Schools test personalized learning for students
RUTLAND, Vt. (AP) — In an age plagued with addiction, economic disparity and mental illness, where technology is advancing faster every day, professionals say aging educational systems aren’t meeting the needs of Vermont’s growing minds.
“We have to re-think everything we do when it comes to educating these kids,” said Mill River Union High School Principal Todd Finn. “We have so much more flexibility with school leadership, and the world is so different for these kids.”
Which is why Vermont schools are gradually shifting to proficiency-based learning in accordance with Act 77. Passed in 2013, Act 77 mandates implementation of Personalized Learning Plans for all Vermont students in grades 7-12 by school year 2018-19.
The law was passed following decades of state-commissioned studies aimed at improving the statewide graduation rate.
The ideal personalized learning model considers the student’s history, strengths, needs and learning style to educate them in a way that increases retention, makes them feel safe, spurs expression and creativity, and creates connection between students and their teachers.
“Educators need to understand the impact of trauma on the brain of a child to ensure their access to learning,” said Rutland Northeast Supervisory Union Superintendent Jeanne Collins. “When a child comes to school and doesn’t know where they’ll be sleeping or when they’ll be eating next, having them sit down and learn Spanish is going to be very difficult.
“But there are things we can do: We can build relationships with students, meet their needs, provide mental health counseling, and then that way when they sit down to learn Spanish, they can.”
For Mill River, that means incorporating a whole new method: “Path, Pace, People and Place.” Students are given a curriculum they need to learn, but are free to develop their own methods toward proficiency, including how fast they work, who they work with, where they do their work, and how they express their knowledge through projects, instead of holding them to a traditional credit-based rubric of As, Bs, and Cs.
“We’re creating independent learners and thinkers,” Finn said. “You’re more of a facilitator than a teacher now. This is better preparing them to be independent in college.”
This sort of approach also includes Social and Emotional Learning such as critical thinking and collaboration, while maintaining accountability measures to keep the students personally responsible for their education.

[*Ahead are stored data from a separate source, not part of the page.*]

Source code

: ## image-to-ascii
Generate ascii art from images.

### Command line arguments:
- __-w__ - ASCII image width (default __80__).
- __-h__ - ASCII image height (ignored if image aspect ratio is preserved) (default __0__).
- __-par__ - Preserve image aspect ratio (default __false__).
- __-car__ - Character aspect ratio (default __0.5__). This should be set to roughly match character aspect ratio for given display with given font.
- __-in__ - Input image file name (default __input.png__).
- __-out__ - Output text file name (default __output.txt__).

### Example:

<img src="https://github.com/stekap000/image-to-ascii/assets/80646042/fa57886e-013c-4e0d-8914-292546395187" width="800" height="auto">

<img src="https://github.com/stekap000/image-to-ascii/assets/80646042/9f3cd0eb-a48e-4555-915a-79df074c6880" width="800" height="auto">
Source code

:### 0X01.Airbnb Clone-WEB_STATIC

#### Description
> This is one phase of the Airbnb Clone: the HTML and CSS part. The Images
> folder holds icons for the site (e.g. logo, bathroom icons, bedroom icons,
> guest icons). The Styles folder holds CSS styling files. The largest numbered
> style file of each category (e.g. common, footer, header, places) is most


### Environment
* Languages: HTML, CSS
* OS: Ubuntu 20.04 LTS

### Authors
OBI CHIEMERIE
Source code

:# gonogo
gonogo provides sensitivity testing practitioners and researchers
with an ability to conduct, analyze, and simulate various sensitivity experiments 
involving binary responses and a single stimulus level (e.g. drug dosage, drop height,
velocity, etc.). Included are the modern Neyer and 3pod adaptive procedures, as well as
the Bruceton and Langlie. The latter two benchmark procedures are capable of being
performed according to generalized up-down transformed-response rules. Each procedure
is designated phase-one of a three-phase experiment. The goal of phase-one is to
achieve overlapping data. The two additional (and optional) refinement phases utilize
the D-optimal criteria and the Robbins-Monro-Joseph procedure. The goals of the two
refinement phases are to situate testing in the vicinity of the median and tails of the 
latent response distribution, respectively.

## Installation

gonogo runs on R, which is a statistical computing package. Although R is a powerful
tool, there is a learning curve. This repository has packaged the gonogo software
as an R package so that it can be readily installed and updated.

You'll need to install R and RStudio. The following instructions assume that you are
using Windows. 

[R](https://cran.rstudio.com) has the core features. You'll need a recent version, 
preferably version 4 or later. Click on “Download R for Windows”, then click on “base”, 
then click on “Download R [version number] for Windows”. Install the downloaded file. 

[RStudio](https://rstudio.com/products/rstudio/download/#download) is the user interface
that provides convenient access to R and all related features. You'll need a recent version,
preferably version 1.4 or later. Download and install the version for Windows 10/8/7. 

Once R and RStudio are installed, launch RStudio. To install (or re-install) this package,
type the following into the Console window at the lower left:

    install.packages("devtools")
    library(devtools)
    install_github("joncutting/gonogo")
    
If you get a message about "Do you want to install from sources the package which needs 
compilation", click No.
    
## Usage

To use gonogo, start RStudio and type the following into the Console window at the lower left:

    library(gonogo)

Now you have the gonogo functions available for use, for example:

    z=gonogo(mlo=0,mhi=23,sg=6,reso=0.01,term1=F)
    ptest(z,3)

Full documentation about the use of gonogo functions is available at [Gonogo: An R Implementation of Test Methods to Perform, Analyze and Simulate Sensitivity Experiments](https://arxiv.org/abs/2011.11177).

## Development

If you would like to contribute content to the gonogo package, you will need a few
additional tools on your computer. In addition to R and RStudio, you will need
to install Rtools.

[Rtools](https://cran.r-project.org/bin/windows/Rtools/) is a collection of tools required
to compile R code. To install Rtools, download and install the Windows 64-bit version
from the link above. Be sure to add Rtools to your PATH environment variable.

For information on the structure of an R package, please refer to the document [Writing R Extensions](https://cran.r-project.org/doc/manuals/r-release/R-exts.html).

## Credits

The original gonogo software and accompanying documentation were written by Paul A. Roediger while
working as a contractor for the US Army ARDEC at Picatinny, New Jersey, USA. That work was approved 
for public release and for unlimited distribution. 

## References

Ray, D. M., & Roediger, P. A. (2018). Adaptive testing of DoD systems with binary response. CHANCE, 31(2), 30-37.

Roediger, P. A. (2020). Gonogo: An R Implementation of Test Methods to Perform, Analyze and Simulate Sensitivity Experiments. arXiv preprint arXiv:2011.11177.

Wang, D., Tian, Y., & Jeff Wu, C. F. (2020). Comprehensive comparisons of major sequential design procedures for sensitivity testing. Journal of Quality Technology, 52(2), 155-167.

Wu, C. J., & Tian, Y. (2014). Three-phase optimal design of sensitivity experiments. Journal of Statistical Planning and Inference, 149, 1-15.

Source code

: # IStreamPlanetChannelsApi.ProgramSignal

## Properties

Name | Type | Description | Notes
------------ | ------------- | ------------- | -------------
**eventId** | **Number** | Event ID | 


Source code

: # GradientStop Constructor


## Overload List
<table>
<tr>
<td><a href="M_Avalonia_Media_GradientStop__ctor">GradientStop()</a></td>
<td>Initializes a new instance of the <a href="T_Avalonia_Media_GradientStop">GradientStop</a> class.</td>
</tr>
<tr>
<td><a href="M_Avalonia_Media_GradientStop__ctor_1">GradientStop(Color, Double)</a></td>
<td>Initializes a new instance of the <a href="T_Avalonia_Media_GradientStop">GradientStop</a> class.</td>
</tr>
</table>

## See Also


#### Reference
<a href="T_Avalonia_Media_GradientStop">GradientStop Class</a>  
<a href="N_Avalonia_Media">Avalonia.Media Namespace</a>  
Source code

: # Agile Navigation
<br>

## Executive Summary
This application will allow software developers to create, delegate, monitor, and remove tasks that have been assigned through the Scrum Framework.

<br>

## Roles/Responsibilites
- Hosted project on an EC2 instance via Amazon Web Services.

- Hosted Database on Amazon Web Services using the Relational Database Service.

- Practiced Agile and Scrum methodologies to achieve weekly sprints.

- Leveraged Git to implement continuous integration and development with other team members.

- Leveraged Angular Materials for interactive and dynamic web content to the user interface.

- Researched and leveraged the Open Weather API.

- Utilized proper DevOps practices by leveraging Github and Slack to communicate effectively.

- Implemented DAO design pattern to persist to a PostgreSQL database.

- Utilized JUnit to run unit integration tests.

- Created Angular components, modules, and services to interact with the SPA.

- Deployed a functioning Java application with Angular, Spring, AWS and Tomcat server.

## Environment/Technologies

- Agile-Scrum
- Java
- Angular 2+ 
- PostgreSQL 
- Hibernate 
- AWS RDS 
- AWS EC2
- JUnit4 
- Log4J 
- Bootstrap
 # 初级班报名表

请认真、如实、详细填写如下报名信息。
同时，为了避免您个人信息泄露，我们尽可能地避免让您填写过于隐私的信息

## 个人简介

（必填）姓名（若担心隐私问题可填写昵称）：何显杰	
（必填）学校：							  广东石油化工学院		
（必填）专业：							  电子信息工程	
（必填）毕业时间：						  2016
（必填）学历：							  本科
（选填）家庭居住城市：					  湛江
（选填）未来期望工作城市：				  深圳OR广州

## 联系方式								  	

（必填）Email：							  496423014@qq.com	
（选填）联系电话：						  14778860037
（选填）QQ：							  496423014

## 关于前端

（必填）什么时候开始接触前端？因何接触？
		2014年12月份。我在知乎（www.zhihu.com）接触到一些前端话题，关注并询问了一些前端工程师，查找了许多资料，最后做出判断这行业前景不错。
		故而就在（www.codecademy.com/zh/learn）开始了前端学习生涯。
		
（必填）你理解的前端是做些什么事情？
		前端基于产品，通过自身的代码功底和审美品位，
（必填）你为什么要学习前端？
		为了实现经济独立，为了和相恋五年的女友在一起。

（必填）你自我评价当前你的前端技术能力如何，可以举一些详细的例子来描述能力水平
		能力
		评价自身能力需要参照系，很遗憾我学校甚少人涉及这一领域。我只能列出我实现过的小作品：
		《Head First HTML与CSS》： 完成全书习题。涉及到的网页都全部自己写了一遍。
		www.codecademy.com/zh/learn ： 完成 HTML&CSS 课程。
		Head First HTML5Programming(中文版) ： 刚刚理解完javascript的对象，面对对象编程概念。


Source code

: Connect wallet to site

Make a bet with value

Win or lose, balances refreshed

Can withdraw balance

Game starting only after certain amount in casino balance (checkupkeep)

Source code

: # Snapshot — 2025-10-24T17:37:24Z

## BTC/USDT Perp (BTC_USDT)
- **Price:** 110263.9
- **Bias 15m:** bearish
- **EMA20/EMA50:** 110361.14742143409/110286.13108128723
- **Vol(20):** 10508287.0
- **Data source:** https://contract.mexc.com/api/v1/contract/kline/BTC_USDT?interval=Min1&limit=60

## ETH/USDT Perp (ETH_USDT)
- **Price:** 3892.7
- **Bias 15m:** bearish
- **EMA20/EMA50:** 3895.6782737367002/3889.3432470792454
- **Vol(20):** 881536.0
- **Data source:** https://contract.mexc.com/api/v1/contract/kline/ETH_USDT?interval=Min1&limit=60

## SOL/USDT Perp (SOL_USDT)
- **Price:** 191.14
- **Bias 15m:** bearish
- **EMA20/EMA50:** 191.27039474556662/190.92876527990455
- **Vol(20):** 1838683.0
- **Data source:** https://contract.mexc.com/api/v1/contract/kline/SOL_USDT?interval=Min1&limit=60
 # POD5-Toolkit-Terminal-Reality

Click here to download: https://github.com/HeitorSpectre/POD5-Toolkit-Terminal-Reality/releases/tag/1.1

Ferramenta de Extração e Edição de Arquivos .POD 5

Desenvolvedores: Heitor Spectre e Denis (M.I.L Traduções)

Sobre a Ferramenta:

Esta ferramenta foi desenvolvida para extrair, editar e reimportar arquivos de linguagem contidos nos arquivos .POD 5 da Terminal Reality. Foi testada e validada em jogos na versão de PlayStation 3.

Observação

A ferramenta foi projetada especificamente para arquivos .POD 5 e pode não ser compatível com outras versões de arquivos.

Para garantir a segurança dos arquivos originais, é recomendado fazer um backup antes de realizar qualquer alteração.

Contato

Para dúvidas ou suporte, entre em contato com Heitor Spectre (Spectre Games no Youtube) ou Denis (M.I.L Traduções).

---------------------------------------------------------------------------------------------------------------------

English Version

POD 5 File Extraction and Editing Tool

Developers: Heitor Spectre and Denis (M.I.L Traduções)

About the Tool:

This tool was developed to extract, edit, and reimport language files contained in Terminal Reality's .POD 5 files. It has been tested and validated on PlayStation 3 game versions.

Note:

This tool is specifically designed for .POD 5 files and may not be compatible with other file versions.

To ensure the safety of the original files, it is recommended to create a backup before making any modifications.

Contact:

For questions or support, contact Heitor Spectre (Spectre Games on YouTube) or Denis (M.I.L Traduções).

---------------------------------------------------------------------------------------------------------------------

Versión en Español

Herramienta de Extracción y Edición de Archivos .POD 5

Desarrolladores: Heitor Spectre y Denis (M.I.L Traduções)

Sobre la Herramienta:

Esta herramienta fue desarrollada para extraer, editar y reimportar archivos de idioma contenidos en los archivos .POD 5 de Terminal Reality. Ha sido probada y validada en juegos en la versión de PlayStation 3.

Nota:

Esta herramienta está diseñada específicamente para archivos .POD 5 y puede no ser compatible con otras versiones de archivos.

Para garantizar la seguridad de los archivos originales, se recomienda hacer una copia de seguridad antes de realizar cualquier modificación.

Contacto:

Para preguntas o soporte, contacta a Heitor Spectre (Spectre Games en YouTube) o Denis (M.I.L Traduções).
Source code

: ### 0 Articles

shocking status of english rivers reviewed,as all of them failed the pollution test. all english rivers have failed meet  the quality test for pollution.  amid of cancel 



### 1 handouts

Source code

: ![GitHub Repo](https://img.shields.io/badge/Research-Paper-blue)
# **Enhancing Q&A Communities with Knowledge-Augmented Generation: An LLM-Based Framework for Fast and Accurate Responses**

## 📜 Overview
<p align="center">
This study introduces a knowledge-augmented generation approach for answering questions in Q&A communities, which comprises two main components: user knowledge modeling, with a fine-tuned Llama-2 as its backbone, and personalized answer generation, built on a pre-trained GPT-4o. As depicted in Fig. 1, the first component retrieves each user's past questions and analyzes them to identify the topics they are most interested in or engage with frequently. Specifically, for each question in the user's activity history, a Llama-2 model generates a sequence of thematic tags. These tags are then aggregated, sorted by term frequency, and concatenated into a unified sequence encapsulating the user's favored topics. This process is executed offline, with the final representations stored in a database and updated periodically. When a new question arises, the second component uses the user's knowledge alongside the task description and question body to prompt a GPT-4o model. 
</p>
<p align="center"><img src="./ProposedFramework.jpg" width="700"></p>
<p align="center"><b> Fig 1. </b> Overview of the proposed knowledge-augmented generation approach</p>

It also keeps them coming back.
Pre-existing trauma can be triggered or aggravated by the stress of a forced learning experience, which can result in adverse behaviors and a general disconnection from the student’s environment, according to Coral Stone, one of Mill River’s special education teachers who has a level-2 trauma practitioner certification.
“There’s always an underlying cause. The brain holds onto traumatic memories, they do hold onto what happened,” Stone said. “Sometimes kids aren’t over what happened to them, and it impacts them academically, socially, in every way. Kids have to see school as a place they want to go, need to go, as a place that is theirs.”
Fortunately, schools have some other resources. RNESU has been actively conducting trauma-sensitive seminars with David Melnik, of Center Point, an agency that provides inpatient and outpatient youth mental health services. Mill River has also been relying on Stone, who Finn said has been instrumental in re-teaching teachers how best to cater to students with trauma.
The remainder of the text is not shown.